### Problem to solve
For the entries that follow, set down each one exactly and drop any pictures.
Top of Records for this exercise
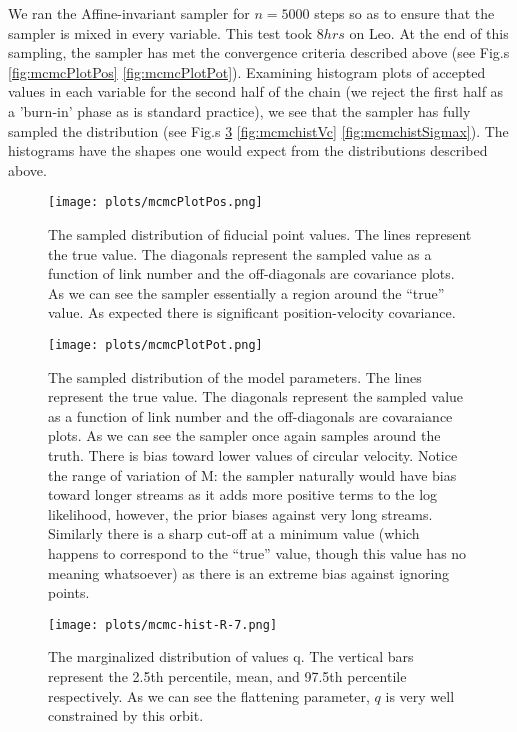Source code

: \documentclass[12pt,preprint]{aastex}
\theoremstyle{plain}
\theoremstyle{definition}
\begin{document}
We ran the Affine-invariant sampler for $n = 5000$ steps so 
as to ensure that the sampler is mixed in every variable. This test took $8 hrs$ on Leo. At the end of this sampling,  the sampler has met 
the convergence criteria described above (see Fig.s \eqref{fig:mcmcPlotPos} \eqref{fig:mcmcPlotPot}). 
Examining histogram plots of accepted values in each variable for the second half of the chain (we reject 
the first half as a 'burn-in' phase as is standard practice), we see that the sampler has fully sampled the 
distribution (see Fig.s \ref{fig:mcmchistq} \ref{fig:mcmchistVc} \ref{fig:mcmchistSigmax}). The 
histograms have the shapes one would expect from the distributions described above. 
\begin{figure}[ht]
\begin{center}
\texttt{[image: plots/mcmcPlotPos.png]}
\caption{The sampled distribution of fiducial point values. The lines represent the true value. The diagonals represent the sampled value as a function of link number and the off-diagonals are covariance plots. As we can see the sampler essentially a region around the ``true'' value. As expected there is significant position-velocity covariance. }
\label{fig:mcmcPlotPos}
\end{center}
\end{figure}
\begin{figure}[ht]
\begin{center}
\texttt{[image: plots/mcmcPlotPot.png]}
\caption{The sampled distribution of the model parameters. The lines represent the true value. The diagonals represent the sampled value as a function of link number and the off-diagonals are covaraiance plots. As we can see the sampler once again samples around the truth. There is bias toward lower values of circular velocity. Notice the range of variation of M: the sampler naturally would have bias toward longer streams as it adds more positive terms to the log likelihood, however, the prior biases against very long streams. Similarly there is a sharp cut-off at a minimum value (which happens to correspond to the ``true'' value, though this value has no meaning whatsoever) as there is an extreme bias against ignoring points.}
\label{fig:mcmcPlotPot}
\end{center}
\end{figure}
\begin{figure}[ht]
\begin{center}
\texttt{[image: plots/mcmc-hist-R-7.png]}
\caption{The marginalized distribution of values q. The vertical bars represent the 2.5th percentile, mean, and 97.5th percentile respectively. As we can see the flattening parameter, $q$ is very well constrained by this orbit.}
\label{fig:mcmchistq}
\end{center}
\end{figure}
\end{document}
Bottom of Records for this exercise
### Answer box
Source code

: \documentclass[12pt,preprint]{aastex}
\theoremstyle{plain}
\theoremstyle{definition}
\begin{document}
We ran the Affine-invariant sampler for $n = 5000$ steps so 
as to ensure that the sampler is mixed in every variable. This test took $8 hrs$ on Leo. At the end of this sampling,  the sampler has met 
the convergence criteria described above (see Fig.s \eqref{fig:mcmcPlotPos} \eqref{fig:mcmcPlotPot}). 
Examining histogram plots of accepted values in each variable for the second half of the chain (we reject 
the first half as a 'burn-in' phase as is standard practice), we see that the sampler has fully sampled the 
distribution (see Fig.s \ref{fig:mcmchistq} \ref{fig:mcmchistVc} \ref{fig:mcmchistSigmax}). The 
histograms have the shapes one would expect from the distributions described above. 
\begin{figure}[ht]
\begin{center}
\texttt{[image: plots/mcmcPlotPos.png]}
\caption{The sampled distribution of fiducial point values. The lines represent the true value. The diagonals represent the sampled value as a function of link number and the off-diagonals are covariance plots. As we can see the sampler essentially a region around the ``true'' value. As expected there is significant position-velocity covariance. }
\label{fig:mcmcPlotPos}
\end{center}
\end{figure}
\begin{figure}[ht]
\begin{center}
\texttt{[image: plots/mcmcPlotPot.png]}
\caption{The sampled distribution of the model parameters. The lines represent the true value. The diagonals represent the sampled value as a function of link number and the off-diagonals are covaraiance plots. As we can see the sampler once again samples around the truth. There is bias toward lower values of circular velocity. Notice the range of variation of M: the sampler naturally would have bias toward longer streams as it adds more positive terms to the log likelihood, however, the prior biases against very long streams. Similarly there is a sharp cut-off at a minimum value (which happens to correspond to the ``true'' value, though this value has no meaning whatsoever) as there is an extreme bias against ignoring points.}
\label{fig:mcmcPlotPot}
\end{center}
\end{figure}
\begin{figure}[ht]
\begin{center}
\texttt{[image: plots/mcmc-hist-R-7.png]}
\caption{The marginalized distribution of values q. The vertical bars represent the 2.5th percentile, mean, and 97.5th percentile respectively. As we can see the flattening parameter, $q$ is very well constrained by this orbit.}
\label{fig:mcmchistq}
\end{center}
\end{figure}
\end{document}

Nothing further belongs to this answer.